Just looked it up. Average weight of a full-grown Angus female cow: 1250 pounds. Times 15 = 18,750. That’s a lot of momma cow coming at you up the road, when you want them to turn into the opening in the fence and on to the new pasture.
But don’t worry, Tyler tells me. My dad is really smart. Here’s Ryan, Cow Guy, Ryan’s dad, pointing the way to the last calf at the end of another successful drive:
We knew that Ryan planned to move the herd sometime, so when we heard the commotion last evening we managed to get down the driveway to watch the process. Little-known bit of cattle driving wisdom: you have the best luck moving them early in the morning or evening, because they’re somewhat together instead of spread out grazing. Makes sense.
Tyler, his little brother Logan, and mom Stacey had come along this evening for the fun of it. Tyler is 7, Logan, 4, and bouncy as you can imagine, what with it being a school night. They have found one glorious rock apiece, each of which look like a boat, and ask if they may keep them. Tyler has a blue sack into which I supposed he’d put the treasure but no, he says, he has put his rock into the truck to keep it safe.
What’s in your sack? I ask
“It’s a secret.”
“No, it’s a surprise, so I can’t tell you.”
“See, look. I made this.” He pulls out a card-shaped bit of cardboard with paper pasted to each side. “It’s a remote control for my brain.”
There’s writing on the card. What does this say, I ask.
“Well, it’s a control button. This one says Do Your Work.”
Oh my God, I love little boys!
Ryan asked if we’d noticed that one of the cows has twins. Number 83. You seen them? So there’s 16 calves, 15 mothers.
Well, no, one little calf looks pretty much like another, and if I were willing go walk among them, looking at ear tags, I might identify Number 83. This is not likely to happen, but now, this evening, we’re enjoying the view of the animals in a pasture closer to the house. Maybe I’ll notice a mom nursing two babies?
Anyway, it’s been awhile since we visited. A month, in fact. So. It rained a lot, flooded, actually down here in Corvallis. The riparian area of the farm flooded, which was pretty picturesque, another tree fell across the lower fence. The golf course flooded and the OSU crew practiced on the fairways.
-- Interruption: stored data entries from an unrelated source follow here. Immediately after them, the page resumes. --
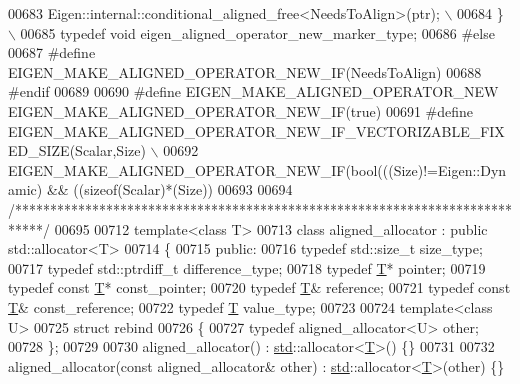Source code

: \begin{DoxyCode}
00683 \textcolor{preprocessor}{        Eigen::internal::conditional\_aligned\_free<NeedsToAlign>(ptr); \(\backslash\)}
00684 \textcolor{preprocessor}{      \} \(\backslash\)}
00685 \textcolor{preprocessor}{      typedef void eigen\_aligned\_operator\_new\_marker\_type;}
00686 \textcolor{preprocessor}{#else}
00687 \textcolor{preprocessor}{  #define EIGEN\_MAKE\_ALIGNED\_OPERATOR\_NEW\_IF(NeedsToAlign)}
00688 \textcolor{preprocessor}{#endif}
00689 
00690 \textcolor{preprocessor}{#define EIGEN\_MAKE\_ALIGNED\_OPERATOR\_NEW EIGEN\_MAKE\_ALIGNED\_OPERATOR\_NEW\_IF(true)}
00691 \textcolor{preprocessor}{#define EIGEN\_MAKE\_ALIGNED\_OPERATOR\_NEW\_IF\_VECTORIZABLE\_FIXED\_SIZE(Scalar,Size) \(\backslash\)}
00692 \textcolor{preprocessor}{  EIGEN\_MAKE\_ALIGNED\_OPERATOR\_NEW\_IF(bool(((Size)!=Eigen::Dynamic) &&
       ((sizeof(Scalar)*(Size))%
00693 
00694 \textcolor{comment}{/****************************************************************************/}
00695 
00712 \textcolor{keyword}{template}<\textcolor{keyword}{class} T>
00713 \textcolor{keyword}{class }aligned\_allocator : \textcolor{keyword}{public} std::allocator<T>
00714 \{
00715 \textcolor{keyword}{public}:
00716   \textcolor{keyword}{typedef} std::size\_t     size\_type;
00717   \textcolor{keyword}{typedef} std::ptrdiff\_t  difference\_type;
00718   \textcolor{keyword}{typedef} \hyperlink{group___sparse_core___module_class_eigen_1_1_triplet}{T}*              pointer;
00719   \textcolor{keyword}{typedef} \textcolor{keyword}{const} \hyperlink{group___sparse_core___module_class_eigen_1_1_triplet}{T}*        const\_pointer;
00720   \textcolor{keyword}{typedef} \hyperlink{group___sparse_core___module_class_eigen_1_1_triplet}{T}&              reference;
00721   \textcolor{keyword}{typedef} \textcolor{keyword}{const} \hyperlink{group___sparse_core___module_class_eigen_1_1_triplet}{T}&        const\_reference;
00722   \textcolor{keyword}{typedef} \hyperlink{group___sparse_core___module_class_eigen_1_1_triplet}{T}               value\_type;
00723 
00724   \textcolor{keyword}{template}<\textcolor{keyword}{class} U>
00725   \textcolor{keyword}{struct }rebind
00726   \{
00727     \textcolor{keyword}{typedef} aligned\_allocator<U> other;
00728   \};
00729 
00730   aligned\_allocator() : \hyperlink{namespacestd}{std}::allocator<\hyperlink{group___sparse_core___module_class_eigen_1_1_triplet}{T}>() \{\}
00731 
00732   aligned\_allocator(\textcolor{keyword}{const} aligned\_allocator& other) : \hyperlink{namespacestd}{std}::allocator<\hyperlink{group___sparse_core___module_class_eigen_1_1_triplet}{T}>(other) \{\}
}
\end{DoxyCode}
The fact of the rain kept the landscapers away from some of their projects and they were diverted to building the stone planter for the little crab apple tree. Which tree, having finally bloomed, I am happy to say, has white blossoms.
Then the sun returned, and with it, the opportunity for Larry to fix a 6-foot round of chicken wire onto the ground around each orchard tree. This allows the chickens to be free-range again, as their run, while better than the coop alone, is pretty confining. For 3 birds who refuse to get along and behave as a flock. The poor Toastie needs space to get away from evil Henrietta. I know, they’re just being chickens, pecking order and all that, but Miss Henrietta needs her feathers clipped. Without the chicken wire, the birds dig away and expose the roots of the fruit trees in their search for worms and so on.
That was only part of the problem, however. The raised beds that Peter and Larry had built two years ago became the favorite new dirt pile for the birds, and they flung the soil about with abandon. And the rhubarb! They loved to harass the rhubarb. Luckily we’d purchased some 3-foot metal, somewhat decorative, fencing components in an earlier attempt at an earlier version of chickens’ run. Why not put them up around the planters and the rhubarb?
A little bit fancy, but now the new lettuce and old rhubarb are safe. Job done.
Suddenly everything is green and lush. We went for a walk this morning with new friends across the way, up the hills and into the forest. Wild iris in bloom, ticks. Oh, wait, ticks? We don’t have ticks in Oregon, do we? Yes, seems we do. Well, just don’t walk in the tall grass, and check when you get home. Takes some of the edge off, but the views were worth it.
Sunday is our anniversary! Still together, feeling very lucky, feeling like home.